- Born: January 27, 1898 Bistriţa, Transylvania,
- Died: January 31, 1942 (aged 44) Boston, Massachusetts, U.S.
- Occupation: Physician
- Known for: describing the Mallory-Weiss syndrome
- Relatives: Ernest Sachs Jr. (cousin)

= Soma Weiss =

American physician

Soma Weiss (January 27, 1898 – January 31, 1942) was a Hungarian-born American physician known for describing the Mallory–Weiss syndrome with George Kenneth Mallory.

==Early life==
Soma Weiss was born in 1898 in Bistriţa, Transylvania, Austro-Hungarian Empire. He studied physiology and biochemistry in Budapest. Immediately after the end of World War I, he immigrated to the United States and qualified in medicine in 1923. He was of Jewish ancestry.

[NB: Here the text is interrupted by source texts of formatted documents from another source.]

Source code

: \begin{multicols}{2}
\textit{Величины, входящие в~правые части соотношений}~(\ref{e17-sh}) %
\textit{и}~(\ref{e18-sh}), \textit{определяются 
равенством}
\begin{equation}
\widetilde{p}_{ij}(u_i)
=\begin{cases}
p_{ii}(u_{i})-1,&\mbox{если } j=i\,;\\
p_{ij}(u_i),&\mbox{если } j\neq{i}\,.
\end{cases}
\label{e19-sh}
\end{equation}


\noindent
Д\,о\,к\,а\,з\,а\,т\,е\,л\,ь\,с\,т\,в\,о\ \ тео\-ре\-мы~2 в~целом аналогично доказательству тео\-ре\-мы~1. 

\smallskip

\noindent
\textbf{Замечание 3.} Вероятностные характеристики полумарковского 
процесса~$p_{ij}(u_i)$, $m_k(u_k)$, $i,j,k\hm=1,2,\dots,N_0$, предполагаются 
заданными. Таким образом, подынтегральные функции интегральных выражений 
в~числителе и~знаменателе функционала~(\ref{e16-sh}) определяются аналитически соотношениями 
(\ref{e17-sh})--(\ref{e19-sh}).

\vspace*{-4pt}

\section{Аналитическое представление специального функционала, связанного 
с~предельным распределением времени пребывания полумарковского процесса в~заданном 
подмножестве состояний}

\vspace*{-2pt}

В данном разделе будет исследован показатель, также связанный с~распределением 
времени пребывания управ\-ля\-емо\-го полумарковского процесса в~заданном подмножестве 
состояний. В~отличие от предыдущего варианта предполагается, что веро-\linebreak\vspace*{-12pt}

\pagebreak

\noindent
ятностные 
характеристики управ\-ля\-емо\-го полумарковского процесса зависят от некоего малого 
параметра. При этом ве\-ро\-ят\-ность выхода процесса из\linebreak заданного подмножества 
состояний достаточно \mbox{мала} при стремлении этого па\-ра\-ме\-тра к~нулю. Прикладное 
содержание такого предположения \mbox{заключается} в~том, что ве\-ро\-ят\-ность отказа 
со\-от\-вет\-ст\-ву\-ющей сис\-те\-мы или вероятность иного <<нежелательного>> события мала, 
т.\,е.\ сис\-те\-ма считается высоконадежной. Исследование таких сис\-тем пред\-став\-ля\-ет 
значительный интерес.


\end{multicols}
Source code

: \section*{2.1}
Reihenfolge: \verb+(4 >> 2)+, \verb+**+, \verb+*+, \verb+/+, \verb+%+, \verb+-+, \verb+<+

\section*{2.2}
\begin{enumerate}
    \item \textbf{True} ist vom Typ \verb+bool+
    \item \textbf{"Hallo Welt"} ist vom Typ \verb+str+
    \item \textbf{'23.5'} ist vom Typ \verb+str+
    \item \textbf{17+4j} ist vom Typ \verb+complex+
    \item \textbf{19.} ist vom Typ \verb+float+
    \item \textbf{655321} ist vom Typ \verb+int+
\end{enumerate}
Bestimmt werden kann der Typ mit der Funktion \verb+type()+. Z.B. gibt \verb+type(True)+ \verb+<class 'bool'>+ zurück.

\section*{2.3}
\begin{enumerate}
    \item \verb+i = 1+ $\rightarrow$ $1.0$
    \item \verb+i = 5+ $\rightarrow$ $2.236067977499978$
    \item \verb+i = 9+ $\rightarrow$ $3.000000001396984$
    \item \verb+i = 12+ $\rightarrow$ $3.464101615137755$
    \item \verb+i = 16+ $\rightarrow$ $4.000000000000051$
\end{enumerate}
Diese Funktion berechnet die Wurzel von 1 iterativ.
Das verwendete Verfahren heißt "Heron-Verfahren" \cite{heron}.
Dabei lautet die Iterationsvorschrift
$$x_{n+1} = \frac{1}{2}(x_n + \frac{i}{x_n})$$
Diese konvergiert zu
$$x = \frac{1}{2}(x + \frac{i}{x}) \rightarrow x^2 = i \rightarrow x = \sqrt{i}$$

Ernest Sachs Jr., a neurosurgeon who was Goldman Sachs's founder Marcus Goldman's great-grandson, was Weiss's cousin.

==Career==
After initially working at Cornell University, Weiss moved to Harvard Medical School (HMS) in 1925, and in 1939 became physician-in-chief at Peter Bent Brigham Hospital (which merged to form Brigham and Women's Hospital in 1980) and Hersey Professor of the Theory and Practice of Physic at HMS. He published more than 200 peer-reviewed articles, the majority relating to cardiovascular diseases and pharmacology.

==Death==
Weiss died suddenly on January 31, 1942. He had developed a sudden, excruciating and enduring headache which he recognized as a ruptured intracranial aneurysm; he made it home, where he was briefly cared for by medical staff he had trained, but soon died.

==Legacy==
In April 1940, Weiss worked with his students, which included his cousin (and future neurosurgeon) Ernest Sachs Jr., to launch the Harvard Medical School (HMS) Undergraduate Research Assembly; after Weiss's death, it was renamed the Soma Weiss Student Research Day. The Scholars in Medicine Office of HMS sponsors the annual forum, which "provides students with an opportunity to present their scholarly work and share their findings with faculty and fellow students through poster sessions." The schedule includes presentations of posters and papers, the presentation of a number of student prizes, the announcing of a student scholarship, and the presentation of mentoring awards to professors awards; as of the 80th Soma Weiss Student Research Day, held virtually (due to COVID-19 pandemic in Massachusetts) on 16 March 2020, the awards included:
- Robert Ebert Prize for Health Care Delivery Research or Service
- Leon Eisenberg Prize for Medicine in Society Research
- Judah Folkman Prize for Clinical/Translational Science Research
- Elizabeth D. Hay Prize for Basic Science Research
- Charles Janeway Prize for International Research or Service
- Martin Prince Scholarship for Student Innovation
- Scholars in Medicine Excellence in Mentoring Awards

==Medical achievements==
- He was the first to describe the carotid sinus hypersensitivity syndrome
- In 1925, with Hermann Blumgart performed the first application of in-vivo circulating blood radioactive tracers
- In 1929, with G. Kenneth Mallory described hemorrhagic lacerations of the cardiac orifice of the stomach due to vomiting: Mallory-Weiss syndrome
- In 1942, Weiss published a classic in the history of medicine describing the self-observations of Alfred S. Reinhart, a Harvard Medical School student with subacute bacterial endocarditis.